Though O'Keefe is fine in a difficult role, he's overshadowed by Woods, Dennehy, and a coolly sinister Fonda and ultimately undermined by an unconvincing wig he's forced to wear in the second half of the film when he gets his post-indoctrination haircut, almost sidelining him in the same way the quartet of Chevy Chase, Rodney Dangerfield, Ted Knight, and Bill Murray made him all but invisible in CADDYSHACK (no one cares about Danny Noonan and his college money and his Irish girlfriend anyway, right?). O'Keefe does get a few good moments, particularly in a creepy and absurdly comedic scene where a brainwashed "Joshua" is so overcome with desire for Rebecca--Kirklander forbids romance and any kind of sexual interaction and expression--that he's stirred awake in mid-ejaculation by a wet dream, which traumatizes him so much that he and Rebecca request an immediate meeting with Kirklander, who orders "Joshua" to speak in tongues to rid him of his filthy thoughts. There's some ahead-of-its-time commentary with a pre-emptive rebuking of the culture of greed of the '80s, only in its infancy here, but still voiced in criticism leveled at Kevin and Diana for not noticing that Danny was having a quarterlife crisis because they were focused on money and materialism. It's a facile argument that's not really explored to its full potential, and it's voiced by Danny's little brother Sean in a hackneyed speech that seems more than a little unlikely. SPLIT IMAGE has some other things that don't work. The time element isn't handled very well--it's not clear how long Danny is at Homeland before trying to escape and as a result, his brainwashing can either be seen as too abrupt or so subtle that you don't realize how well they've slowly worked him over (I'm guessing the filmmakers intended the latter, but it doesn't always play that way). And as great as Woods is here, we could use more background into his character. Was he a member of Kirklander's cult who got away?  Did he lose a loved one Homeland?  He's wearing a wedding ring but a wife is never mentioned. All we learn from the script, credited to Scott Spencer (1981's ENDLESS LOVE was based on his novel), Robert Kaufman (FREEBIE AND THE BEAN, LOVE AT FIRST BITE), and future KARATE KID screenwriter and frequent Luc Besson collaborator Robert Mark Kamen (THE FIFTH ELEMENT, THE TRANSPORTER, TAKEN), is that Pratt really hates Kirklander.
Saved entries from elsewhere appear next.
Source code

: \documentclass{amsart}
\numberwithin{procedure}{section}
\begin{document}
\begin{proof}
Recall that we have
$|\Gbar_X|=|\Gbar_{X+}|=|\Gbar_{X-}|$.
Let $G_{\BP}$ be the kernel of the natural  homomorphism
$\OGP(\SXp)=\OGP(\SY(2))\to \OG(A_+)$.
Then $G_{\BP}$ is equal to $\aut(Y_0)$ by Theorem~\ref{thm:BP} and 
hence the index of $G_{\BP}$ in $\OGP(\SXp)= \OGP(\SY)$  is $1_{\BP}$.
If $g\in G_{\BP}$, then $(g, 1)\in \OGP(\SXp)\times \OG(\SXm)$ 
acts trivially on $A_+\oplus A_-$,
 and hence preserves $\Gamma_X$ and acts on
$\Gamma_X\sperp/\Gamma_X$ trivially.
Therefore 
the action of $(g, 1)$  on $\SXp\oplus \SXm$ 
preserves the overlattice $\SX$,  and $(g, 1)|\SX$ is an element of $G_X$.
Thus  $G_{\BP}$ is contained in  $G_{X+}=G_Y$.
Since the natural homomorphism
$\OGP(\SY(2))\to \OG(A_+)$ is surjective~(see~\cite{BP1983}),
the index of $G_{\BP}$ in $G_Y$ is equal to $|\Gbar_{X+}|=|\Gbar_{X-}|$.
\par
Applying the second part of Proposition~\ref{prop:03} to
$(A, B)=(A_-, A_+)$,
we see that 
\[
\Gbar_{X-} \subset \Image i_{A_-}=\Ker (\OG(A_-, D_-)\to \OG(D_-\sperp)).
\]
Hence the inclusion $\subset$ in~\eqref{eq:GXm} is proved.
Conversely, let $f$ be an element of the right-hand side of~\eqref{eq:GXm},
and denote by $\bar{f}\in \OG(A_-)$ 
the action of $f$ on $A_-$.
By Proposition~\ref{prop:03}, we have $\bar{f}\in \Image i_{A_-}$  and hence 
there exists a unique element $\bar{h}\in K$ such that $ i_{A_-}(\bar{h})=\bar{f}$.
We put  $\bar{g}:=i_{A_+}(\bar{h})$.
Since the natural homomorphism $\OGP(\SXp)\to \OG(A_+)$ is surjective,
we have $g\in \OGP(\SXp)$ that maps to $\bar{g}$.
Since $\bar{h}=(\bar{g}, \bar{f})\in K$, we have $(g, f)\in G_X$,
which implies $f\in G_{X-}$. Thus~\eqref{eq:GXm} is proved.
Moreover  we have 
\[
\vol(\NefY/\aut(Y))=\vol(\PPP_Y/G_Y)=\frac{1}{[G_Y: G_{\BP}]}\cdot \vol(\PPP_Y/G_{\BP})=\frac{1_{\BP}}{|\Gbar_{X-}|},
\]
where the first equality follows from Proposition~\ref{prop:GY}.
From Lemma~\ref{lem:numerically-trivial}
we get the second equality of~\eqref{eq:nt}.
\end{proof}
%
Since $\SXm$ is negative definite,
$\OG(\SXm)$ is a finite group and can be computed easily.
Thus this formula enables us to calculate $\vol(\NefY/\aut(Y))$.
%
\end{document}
Things almost shit the bed with a terrible final scene that reeks of someone demanding a happy ending, as it just doesn't seem plausible that Kirklander and some of the more intimidating Homelanders would chase Danny and Rebecca (who's ready to leave the cult to be with the reborn Danny), finally corner them and just let them skip away hand-in-hand after Danny simply tells Kirklander to leave them alone. It's a pat and far too easy wrap-up when we should've had at least one confrontation between Pratt and Kirklander, considering how much they allegedly hate one another. It's an unsatisfying conclusion to an otherwise mostly solid film, one that managed to overcome its almost non-existent theatrical release to become a word-of-mouth cult movie on VHS and cable. SPLIT IMAGE has been hard to see over the years. It's never been released on DVD or Blu-ray, though it's available to stream on YouTube and still occasionally appears on late-night TV (Epix recently ran it at 2:20 am on a weeknight) if you scour the outer reaches of your onscreen cable guide.


1 comment:

  1. Excellent write-up! I probably saw this film a half dozen times back when it was in regular rotation on the pay cable networks. I'd really like to see again (if it was on YouTube, it's gone now).

    As you so well describe, it's a flawed film with some wonderful performances and a few powerful moments.